January 2, 2013
From engineers in Singapore to sales directors in London to numerous department heads and executive team members in the U.S., we combed far and wide to arrive at video predictions for 2013. What started as a baker’s dozen has been boiled down to three major trends wrapped around the concepts of touch, transmedia and truth.
1. 2013: A touchy subject.
Advertisers will add a fourth dimension—touch—to sight, sound and motion on a major scale. We base this prediction on the growing demand among our own clients for interactive video advertising.
Given this upward trend, we believe marketers across the board will finally realize that they are missing a big opportunity when they repurpose a TV spot for the web and call it a day. As such, marketers and their agencies will conceptualize and create complementary interactive video content when brainstorming their brand’s big (TV) idea. They will start to shoot extras, outtakes, content for the “making of” video and other editorial content that will serve as interactive invitations to engage with the brand on all screens.
Think interviews with the actors in the commercial, or the director; plus games, coupons, look books. At the same time, online video will become more custom. Precise targeting will mean different video footage for each audience, including unique takes on messaging, editing, and product demos. To get there, marketers will borrow from print budgets, not TV. Marketers and consumers will continue to love the biggest screen in the house, and TV and digital video will live happily—and effectively—ever after.

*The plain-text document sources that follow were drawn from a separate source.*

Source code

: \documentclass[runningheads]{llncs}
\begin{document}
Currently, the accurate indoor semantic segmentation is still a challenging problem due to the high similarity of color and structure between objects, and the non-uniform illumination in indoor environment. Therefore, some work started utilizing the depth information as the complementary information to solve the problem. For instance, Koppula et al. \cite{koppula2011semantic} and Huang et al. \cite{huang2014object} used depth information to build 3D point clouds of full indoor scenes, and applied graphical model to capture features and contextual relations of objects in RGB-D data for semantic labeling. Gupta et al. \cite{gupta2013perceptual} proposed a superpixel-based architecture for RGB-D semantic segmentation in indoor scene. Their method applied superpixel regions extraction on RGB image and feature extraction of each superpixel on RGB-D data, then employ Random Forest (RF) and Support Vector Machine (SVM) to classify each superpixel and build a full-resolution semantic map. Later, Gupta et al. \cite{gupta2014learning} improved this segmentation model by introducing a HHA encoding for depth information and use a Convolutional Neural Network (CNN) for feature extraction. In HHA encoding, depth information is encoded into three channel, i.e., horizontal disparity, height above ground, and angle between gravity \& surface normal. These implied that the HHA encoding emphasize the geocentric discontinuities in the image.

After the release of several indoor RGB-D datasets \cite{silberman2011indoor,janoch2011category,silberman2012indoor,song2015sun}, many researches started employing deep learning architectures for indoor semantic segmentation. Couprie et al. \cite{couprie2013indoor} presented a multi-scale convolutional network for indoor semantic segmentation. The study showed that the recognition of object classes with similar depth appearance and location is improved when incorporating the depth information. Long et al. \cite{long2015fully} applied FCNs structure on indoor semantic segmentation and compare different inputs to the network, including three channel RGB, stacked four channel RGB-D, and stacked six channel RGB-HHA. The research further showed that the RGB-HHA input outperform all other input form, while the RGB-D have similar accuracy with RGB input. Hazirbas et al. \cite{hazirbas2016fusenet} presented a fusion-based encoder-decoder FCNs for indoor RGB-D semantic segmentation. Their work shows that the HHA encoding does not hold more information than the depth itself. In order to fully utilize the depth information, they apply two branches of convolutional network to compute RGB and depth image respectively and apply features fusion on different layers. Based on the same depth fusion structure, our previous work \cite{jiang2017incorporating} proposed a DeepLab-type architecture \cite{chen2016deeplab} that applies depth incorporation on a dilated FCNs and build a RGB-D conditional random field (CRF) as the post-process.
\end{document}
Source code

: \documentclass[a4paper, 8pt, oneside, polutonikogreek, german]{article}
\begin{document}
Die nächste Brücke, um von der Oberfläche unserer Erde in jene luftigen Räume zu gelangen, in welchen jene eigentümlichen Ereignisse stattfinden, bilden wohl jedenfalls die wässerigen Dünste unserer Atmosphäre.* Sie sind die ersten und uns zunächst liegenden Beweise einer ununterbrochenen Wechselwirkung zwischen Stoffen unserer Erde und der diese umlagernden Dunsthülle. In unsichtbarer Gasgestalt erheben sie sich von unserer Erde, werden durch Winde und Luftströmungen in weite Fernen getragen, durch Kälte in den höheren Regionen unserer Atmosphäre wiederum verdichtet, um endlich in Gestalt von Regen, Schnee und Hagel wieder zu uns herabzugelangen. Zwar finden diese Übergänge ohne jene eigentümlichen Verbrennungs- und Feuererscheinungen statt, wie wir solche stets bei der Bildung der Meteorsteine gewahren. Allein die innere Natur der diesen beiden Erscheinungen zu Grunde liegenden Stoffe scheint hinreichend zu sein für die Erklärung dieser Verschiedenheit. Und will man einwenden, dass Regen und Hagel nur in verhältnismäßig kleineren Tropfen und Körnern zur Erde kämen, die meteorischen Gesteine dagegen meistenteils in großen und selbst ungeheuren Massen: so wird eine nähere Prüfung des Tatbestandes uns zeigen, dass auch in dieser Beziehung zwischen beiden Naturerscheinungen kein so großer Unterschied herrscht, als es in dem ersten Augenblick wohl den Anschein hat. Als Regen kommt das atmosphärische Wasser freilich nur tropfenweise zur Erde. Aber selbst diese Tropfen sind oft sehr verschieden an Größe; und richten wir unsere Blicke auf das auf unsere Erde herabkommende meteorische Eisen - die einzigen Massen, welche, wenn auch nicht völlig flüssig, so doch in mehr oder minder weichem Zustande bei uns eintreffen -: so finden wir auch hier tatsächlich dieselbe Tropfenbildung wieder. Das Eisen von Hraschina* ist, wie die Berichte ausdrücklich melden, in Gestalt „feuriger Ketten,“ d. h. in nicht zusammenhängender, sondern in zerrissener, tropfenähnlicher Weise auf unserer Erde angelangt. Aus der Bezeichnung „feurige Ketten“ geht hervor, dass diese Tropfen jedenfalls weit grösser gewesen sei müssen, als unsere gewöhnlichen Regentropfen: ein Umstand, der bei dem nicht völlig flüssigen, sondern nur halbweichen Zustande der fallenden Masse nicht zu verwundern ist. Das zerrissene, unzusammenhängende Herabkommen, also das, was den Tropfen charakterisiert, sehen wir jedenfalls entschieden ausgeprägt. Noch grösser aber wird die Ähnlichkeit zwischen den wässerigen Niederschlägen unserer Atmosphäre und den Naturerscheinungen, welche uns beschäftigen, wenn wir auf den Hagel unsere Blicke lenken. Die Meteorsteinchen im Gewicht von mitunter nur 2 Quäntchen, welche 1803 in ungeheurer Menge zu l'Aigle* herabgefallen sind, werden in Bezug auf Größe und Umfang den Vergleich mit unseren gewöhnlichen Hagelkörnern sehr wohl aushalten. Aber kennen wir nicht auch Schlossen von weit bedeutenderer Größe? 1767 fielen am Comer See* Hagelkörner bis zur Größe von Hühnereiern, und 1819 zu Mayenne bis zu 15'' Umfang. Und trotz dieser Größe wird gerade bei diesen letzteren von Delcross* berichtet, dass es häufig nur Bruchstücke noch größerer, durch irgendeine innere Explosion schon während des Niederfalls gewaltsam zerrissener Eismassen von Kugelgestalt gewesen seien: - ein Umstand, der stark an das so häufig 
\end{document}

Speaking of having a blast with content creation, we believe at least one major brand will take this idea even further for the Super Bowl. This brand at the end of 2013 will digitally test creative ahead of the 2014 game, effectively using online video as the world’s largest and almost instantaneous focus group. This brand will run various interactive video ad units to see which garner the most engagement and buzz in the weeks leading up to the game. Based on metrics, the brand will run with the clear winner at half-time, thereby removing some of the “high” from the high-stakes bet.
2. The Golden Age of Video: Transmedia Rises as Goddess.
From Walking Dead e-cards—which are either frightening or oddly funny depending on your perspective—to a Spartacus game where the show’s fans fight for the favor of Rome, transmedia is helping TV shows gain and attract new audiences through cross-platform and participatory storytelling. What’s more, the 2013 edition of the Tribeca Film Festival will accept transmedia entries for the first time while Disney’s 2012-2013 Living Worlds program has been pushing the limits of immersive storytelling.
In 2013, we believe advertisers outside the entertainment category will jump on the transmedia bandwagon in a big way by borrowing from studio playbooks. Media planners as a result will embrace agnostic planning across all the screens available to them. TV and video will rule branding to the detriment of print, outdoor, radio and online display advertising.
We dare marketers to go big with original web content plus games, Facebook and Twitter feeds for characters, chances for fans to create the back story or suggest future story lines. Digital video will be at the center, delighting viewers who increasingly think, “Isn’t all content digital now anyway?” And marketers will be delighted with measurable ROI.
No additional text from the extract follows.